[RECORD EXCERPTS]
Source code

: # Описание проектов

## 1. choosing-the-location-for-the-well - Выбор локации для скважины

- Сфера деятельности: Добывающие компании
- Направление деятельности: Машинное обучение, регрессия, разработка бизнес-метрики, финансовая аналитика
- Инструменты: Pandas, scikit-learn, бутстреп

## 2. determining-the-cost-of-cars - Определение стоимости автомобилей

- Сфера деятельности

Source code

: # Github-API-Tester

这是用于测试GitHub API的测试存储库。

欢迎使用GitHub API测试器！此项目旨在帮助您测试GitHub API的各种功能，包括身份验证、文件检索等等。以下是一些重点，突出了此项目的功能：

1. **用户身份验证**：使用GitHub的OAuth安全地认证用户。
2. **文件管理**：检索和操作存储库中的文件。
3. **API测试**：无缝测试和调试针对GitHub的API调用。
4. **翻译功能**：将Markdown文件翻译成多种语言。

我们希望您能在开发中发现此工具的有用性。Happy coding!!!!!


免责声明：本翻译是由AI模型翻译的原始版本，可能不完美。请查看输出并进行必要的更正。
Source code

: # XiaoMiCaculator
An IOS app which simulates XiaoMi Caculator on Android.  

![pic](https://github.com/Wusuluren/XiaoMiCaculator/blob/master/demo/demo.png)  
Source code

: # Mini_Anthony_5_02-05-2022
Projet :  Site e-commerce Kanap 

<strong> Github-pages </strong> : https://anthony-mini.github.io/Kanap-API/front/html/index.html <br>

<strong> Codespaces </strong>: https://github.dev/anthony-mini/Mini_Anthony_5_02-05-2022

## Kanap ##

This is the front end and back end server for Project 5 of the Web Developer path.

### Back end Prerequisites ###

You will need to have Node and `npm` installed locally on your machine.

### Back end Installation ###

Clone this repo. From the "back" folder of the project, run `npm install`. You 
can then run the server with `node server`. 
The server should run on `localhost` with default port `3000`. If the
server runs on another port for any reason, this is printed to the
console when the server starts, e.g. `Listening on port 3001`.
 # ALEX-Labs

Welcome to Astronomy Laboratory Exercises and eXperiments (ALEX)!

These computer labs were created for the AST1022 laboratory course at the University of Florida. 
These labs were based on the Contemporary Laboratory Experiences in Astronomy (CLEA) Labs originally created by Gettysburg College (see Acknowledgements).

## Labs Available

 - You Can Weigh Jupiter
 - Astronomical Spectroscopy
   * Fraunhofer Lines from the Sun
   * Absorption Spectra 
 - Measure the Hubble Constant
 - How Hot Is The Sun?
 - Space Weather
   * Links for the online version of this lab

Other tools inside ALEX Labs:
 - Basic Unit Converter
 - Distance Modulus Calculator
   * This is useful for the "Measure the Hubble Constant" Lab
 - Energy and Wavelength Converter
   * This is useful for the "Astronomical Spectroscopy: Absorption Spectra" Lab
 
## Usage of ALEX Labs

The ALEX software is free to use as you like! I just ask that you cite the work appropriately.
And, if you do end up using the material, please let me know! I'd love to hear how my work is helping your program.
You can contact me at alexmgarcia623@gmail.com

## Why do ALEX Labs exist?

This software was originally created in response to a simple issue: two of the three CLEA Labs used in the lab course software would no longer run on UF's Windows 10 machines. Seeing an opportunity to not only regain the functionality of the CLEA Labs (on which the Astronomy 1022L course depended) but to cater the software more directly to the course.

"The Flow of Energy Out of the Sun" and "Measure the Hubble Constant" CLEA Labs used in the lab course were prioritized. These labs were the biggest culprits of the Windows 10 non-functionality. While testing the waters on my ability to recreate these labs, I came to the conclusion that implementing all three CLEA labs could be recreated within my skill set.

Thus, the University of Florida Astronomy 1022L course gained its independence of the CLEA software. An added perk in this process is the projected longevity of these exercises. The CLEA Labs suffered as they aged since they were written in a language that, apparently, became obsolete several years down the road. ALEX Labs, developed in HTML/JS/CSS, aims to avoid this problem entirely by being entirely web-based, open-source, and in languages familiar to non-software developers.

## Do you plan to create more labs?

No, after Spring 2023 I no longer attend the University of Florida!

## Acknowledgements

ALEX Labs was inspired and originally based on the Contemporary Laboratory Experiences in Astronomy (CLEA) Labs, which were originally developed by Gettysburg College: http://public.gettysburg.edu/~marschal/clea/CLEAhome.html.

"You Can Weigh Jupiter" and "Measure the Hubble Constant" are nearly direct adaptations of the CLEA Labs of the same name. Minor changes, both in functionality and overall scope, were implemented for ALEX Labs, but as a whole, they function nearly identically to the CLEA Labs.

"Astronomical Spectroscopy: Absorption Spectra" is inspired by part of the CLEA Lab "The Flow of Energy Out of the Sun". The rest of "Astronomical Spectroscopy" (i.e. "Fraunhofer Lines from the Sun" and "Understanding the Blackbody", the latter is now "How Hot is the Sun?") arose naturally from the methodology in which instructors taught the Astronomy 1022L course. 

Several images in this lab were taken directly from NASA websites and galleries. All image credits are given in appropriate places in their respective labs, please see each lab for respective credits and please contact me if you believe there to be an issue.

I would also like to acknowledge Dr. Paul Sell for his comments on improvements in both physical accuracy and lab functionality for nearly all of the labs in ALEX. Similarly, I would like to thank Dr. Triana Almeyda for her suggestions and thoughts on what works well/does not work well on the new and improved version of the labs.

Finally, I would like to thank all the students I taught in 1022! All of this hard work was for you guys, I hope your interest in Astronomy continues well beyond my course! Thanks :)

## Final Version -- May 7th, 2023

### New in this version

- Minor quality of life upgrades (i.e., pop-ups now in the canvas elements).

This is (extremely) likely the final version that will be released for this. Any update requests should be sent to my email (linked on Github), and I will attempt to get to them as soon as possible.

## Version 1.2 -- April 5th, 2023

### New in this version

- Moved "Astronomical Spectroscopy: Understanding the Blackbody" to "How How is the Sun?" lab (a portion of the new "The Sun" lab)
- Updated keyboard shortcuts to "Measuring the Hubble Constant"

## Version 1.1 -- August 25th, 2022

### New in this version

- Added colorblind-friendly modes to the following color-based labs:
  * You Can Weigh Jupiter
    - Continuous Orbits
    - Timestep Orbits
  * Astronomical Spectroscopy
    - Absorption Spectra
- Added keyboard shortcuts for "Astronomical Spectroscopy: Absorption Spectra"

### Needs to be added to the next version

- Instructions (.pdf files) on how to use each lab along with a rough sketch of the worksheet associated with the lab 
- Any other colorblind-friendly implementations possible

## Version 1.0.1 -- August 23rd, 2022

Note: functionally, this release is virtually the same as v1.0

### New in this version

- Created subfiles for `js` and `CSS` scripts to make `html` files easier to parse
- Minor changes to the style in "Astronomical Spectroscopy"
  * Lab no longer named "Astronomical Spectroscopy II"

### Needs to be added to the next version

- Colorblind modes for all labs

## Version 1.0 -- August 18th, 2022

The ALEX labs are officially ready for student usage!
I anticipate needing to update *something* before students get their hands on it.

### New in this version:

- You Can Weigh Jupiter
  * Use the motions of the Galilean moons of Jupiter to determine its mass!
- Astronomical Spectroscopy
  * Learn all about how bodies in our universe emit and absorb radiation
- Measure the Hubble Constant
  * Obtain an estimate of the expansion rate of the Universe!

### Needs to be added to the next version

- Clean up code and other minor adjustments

[WORK INSTRUCTIONS] If a line in the entries contains "Gettysburg", copy it.

[SOLUTION FOR THIS TASK]
These labs were based on the Contemporary Laboratory Experiences in Astronomy (CLEA) Labs originally created by Gettysburg College (see Acknowledgements).
ALEX Labs was inspired and originally based on the Contemporary Laboratory Experiences in Astronomy (CLEA) Labs, which were originally developed by Gettysburg College: http://public.gettysburg.edu/~marschal/clea/CLEAhome.html.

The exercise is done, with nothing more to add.